Gálvez still looked puzzled. But he called out a long rapid sentence in Spanish and two small children separated themselves from the group in the kitchen and threaded between Stuyvesant and Froelich and trotted into the room. They stopped near the doorway and stood perfectly still, side by side. Two little girls, very beautiful, huge dark eyes, soft black hair, serious expressions. Maybe five and seven years old. Maybe four and six. Maybe three and five. Reacher had no idea.
“Hey, kids,” he said. “Show me your coats.”
They did exactly what they were told, like kids sometimes do. He followed them out to the hallway and watched as they stood up on tiptoe and touched the two little jackets he knew were marked Alvárez.
“OK,” he said. “Now go get a cookie or something.”
They scuttled back to the kitchen. He watched them go. Stood still and quiet for a second and then stepped back to the living room. Got close to Gálvez and lowered his voice again.
“Anybody else been inquiring about them?” he asked.

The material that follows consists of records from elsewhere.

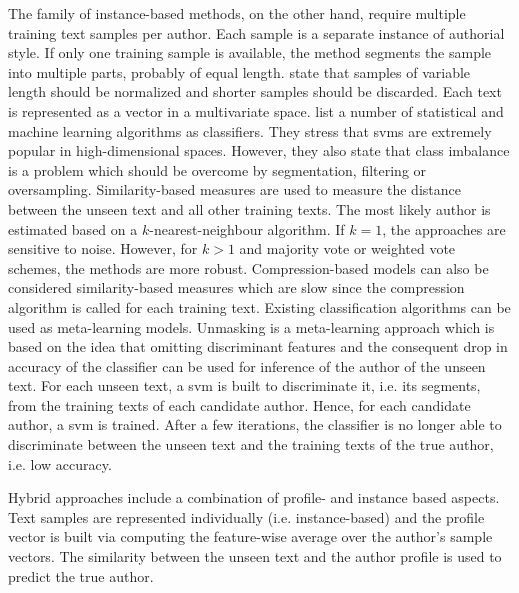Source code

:The family of instance-based methods, on the other hand, require multiple training text samples per author. 
Each sample is a separate instance of authorial style.
If only one training sample is available, the method segments the sample into multiple parts, probably of equal length.
\citet{stamatatos_survey_2009} state that samples of variable length should be normalized and 
shorter samples should be discarded.
Each text is represented as a vector in a multivariate space.
\citet{stamatatos_survey_2009} list a number of statistical and machine learning algorithms as classifiers.
They stress that \acp{svm} are extremely popular in high-dimensional spaces.
However, they also state that class imbalance is a problem 
which should be overcome by segmentation, filtering or oversampling.
Similarity-based measures are used to measure the distance between the unseen text and all other training texts.
The most likely author is estimated based on a $k$-nearest-neighbour algorithm.
If $k=1$, the approaches are sensitive to noise.
However, for $k>1$ and majority vote or weighted vote schemes, the methods are more robust.
Compression-based models can also be considered similarity-based measures which are slow 
since the compression algorithm is called for each training text.
Existing classification algorithms can be used as meta-learning models.
Unmasking is a meta-learning approach which is based on the idea that
omitting discriminant features and the consequent drop in accuracy of the classifier 
can be used for inference of the author of the unseen text.
For each unseen text, a \ac{svm} is built to discriminate it, i.e. its segments, 
from the training texts of each candidate author.
Hence, for each candidate author, a \ac{svm} is trained.
After a few iterations, the classifier is no longer able to discriminate between the unseen text and 
the training texts of the true author, i.e. low accuracy.


Hybrid approaches include a combination of profile- and instance based aspects.
Text samples are represented individually (i.e. instance-based) and 
the profile vector is built via computing the feature-wise average over the author's sample vectors.
The similarity between the unseen text and the author profile is used to predict the true author.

Gálvez just shook his head.
“You sure?” Reacher asked. “Nobody watching them, no strangers around?”
Gálvez shook his head again.
“We can fix it,” Reacher said. “If you’re
worried about anything, you should go ahead and tell us right now. We’ll take care of it.”
Gálvez just looked blank. Reacher watched his eyes. He had spent his career watching eyes, and these two were innocent. A little disconcerted, a little puzzled, but the guy wasn’t hiding anything. He had no secrets.
“OK,” he said. “We’re sorry to have interrupted your evening.”
He kept very quiet on the drive back to the office.
They used the conference room again. It seemed to be the only facility with seating for more than three. Neagley let Froelich put herself next to Reacher. She sat with Stuyvesant on the opposite side of the table. Froelich got on the radio net and heard that Armstrong was about to leave the hotel. He was cutting the evening short. Nobody seemed to mind. It worked both ways. Spend a lot of time with them, and they’re naturally thrilled about it. Rush it through, and they’re equally delighted such a busy and important guy found any time at all for them. Froelich listened to her earpiece and tracked him all the way out of the ballroom, through the kitchens, into the loading bay, into the limo. Then she relaxed. All that was left was a high-speed convoy out to Georgetown and a transfer through the tent in the darkness. She fiddled behind her back and turned the earpiece volume down a little. Sat back and glanced at the others, questions in her eyes.